Collected data
.....

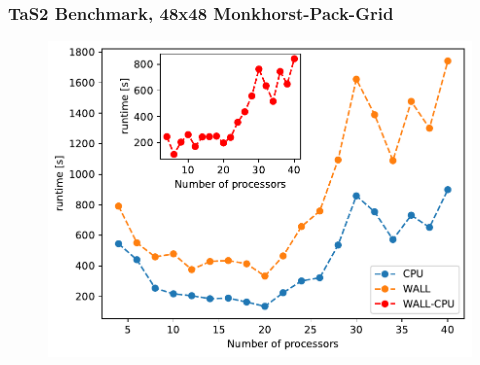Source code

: \documentclass{beamer}
\begin{document}
\begin{frame}
    \frametitle{TaS2 Benchmark, 48x48 Monkhorst-Pack-Grid}
    \begin{figure}
        \includegraphics[width=\linewidth, height=\textheight,keepaspectratio]{TaS2_bench_nprocs_48x48.pdf}
    \end{figure}
\end{frame}
\end{document}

.....

EXERCISE GOAL: Scan the records above. Return every line with "begin" in it.

EXERCISE ANSWER:
\begin{document}
\begin{frame}
    \begin{figure}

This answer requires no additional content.